Learner objectives: Evaluate the impact of educational interventions on nursing documentation efficiency and patient story clarity and apply lessons learned to similar practice improvement projects within their organizations.
Purpose: To evaluate the impact of a targeted educational intervention on inpatient nurse documentation efficiency, accuracy, and overall burden reduction, aligning with the national goal to reduce healthcare documentation burden by 25%.
Background/significance: Documentation inefficiencies identified through NEAT and KLAS data, along with staff feedback, revealed opportunities to improve efficiency in four main areas: electronic medical record (EMR) documentation, patient story clarity, reporting, and training. These inefficiencies contribute to clinician burden, detracting from direct patient care. Addressing these gaps supports both national regulatory priorities and organizational goals for improving nurse efficiency, satisfaction, and patient experience.
Methods: All inpatient nurses were assigned a scenario-based Amplifire gap finder course to assess knowledge of nursing process documentation best practices. Nurses scoring below 80% received additional in-person training through an instructor-led nurse process documentation course, facilitated by clinical educators, clinical nurse specialists, and nurse informaticists. Post-intervention, key performance indicators (KPIs) were measured using a combination of system-based metrics, manual chart audits, and observation by educators. Documentation efficiency was compared using NEAT/Signal data pre- and post-intervention.

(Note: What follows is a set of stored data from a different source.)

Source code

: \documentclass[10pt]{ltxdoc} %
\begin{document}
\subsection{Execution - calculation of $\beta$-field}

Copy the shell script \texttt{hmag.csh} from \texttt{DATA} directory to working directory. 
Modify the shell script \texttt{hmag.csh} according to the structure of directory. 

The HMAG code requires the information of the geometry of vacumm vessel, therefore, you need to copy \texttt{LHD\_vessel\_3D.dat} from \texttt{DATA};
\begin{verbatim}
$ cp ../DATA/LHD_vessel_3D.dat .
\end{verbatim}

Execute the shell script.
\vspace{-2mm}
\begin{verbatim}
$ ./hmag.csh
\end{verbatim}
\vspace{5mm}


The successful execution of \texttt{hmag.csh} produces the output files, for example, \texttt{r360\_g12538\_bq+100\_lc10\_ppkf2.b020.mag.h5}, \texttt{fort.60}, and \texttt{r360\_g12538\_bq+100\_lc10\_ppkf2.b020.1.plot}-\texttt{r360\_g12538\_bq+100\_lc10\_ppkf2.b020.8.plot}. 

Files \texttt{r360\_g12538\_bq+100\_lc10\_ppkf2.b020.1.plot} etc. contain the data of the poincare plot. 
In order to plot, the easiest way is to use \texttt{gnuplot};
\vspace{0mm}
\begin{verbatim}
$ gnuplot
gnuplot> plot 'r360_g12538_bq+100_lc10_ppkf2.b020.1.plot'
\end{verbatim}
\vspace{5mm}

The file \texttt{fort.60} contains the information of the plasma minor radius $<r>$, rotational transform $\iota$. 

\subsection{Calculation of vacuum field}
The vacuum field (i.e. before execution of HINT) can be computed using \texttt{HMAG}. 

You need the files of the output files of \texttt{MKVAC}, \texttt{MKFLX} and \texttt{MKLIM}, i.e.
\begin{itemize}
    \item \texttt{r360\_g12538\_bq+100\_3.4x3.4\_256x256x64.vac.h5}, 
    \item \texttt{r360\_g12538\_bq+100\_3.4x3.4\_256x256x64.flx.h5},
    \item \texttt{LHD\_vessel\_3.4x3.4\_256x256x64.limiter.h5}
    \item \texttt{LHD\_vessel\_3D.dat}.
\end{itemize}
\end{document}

Results: Analysis of a three-month pre-/post-comparison among nurses who completed the classroom intervention demonstrated notable improvements in documentation behaviors and system utilization:
Metrics: Documentation: Percent of nurses using flowsheet macros, 28% to 34%. Flowsheet rows documented per shift-hour (chart by exception), 63.84 to 57.59. Flowsheet documentation latency, 102.35 minutes to 91.07, 7.24%.
Notes: Time in notes per patient per shift, 7.34% decrease. Manual composition, 4% decrease. Time in care plan per shift-hour, 17.4% decrease.
Workload: Active time in system per patient per shift, 25.33 minutes 24.25 minutes, 1.99% reduction. Active time in system per shift-hour, 12.60 minutes to 11.91, 4.6% change reduction.
Clinical review: Time in patient reports per shift hour, 1.1 to 1.24 minutes, 5% change. Additionally, the “distance from peers” metric (variance from optimal performance benchmarks) narrowed substantially across multiple measures, suggesting improved alignment with best practice documentation behaviors.
Conclusions/implications for practice: The educational intervention successfully reduced documentation time and improved efficiency metrics, allowing nurses to spend more time on direct patient care activities. Early results indicate progress toward national documentation burden reduction goals and demonstrate the effectiveness of targeted, data-driven education paired with workflow optimization. These findings reinforce the value of collaborative efforts between nursing education, clinical informatics, and front-line nursing teams in advancing evidence-based documentation practices and improving the clarity of the patient story within the EMR.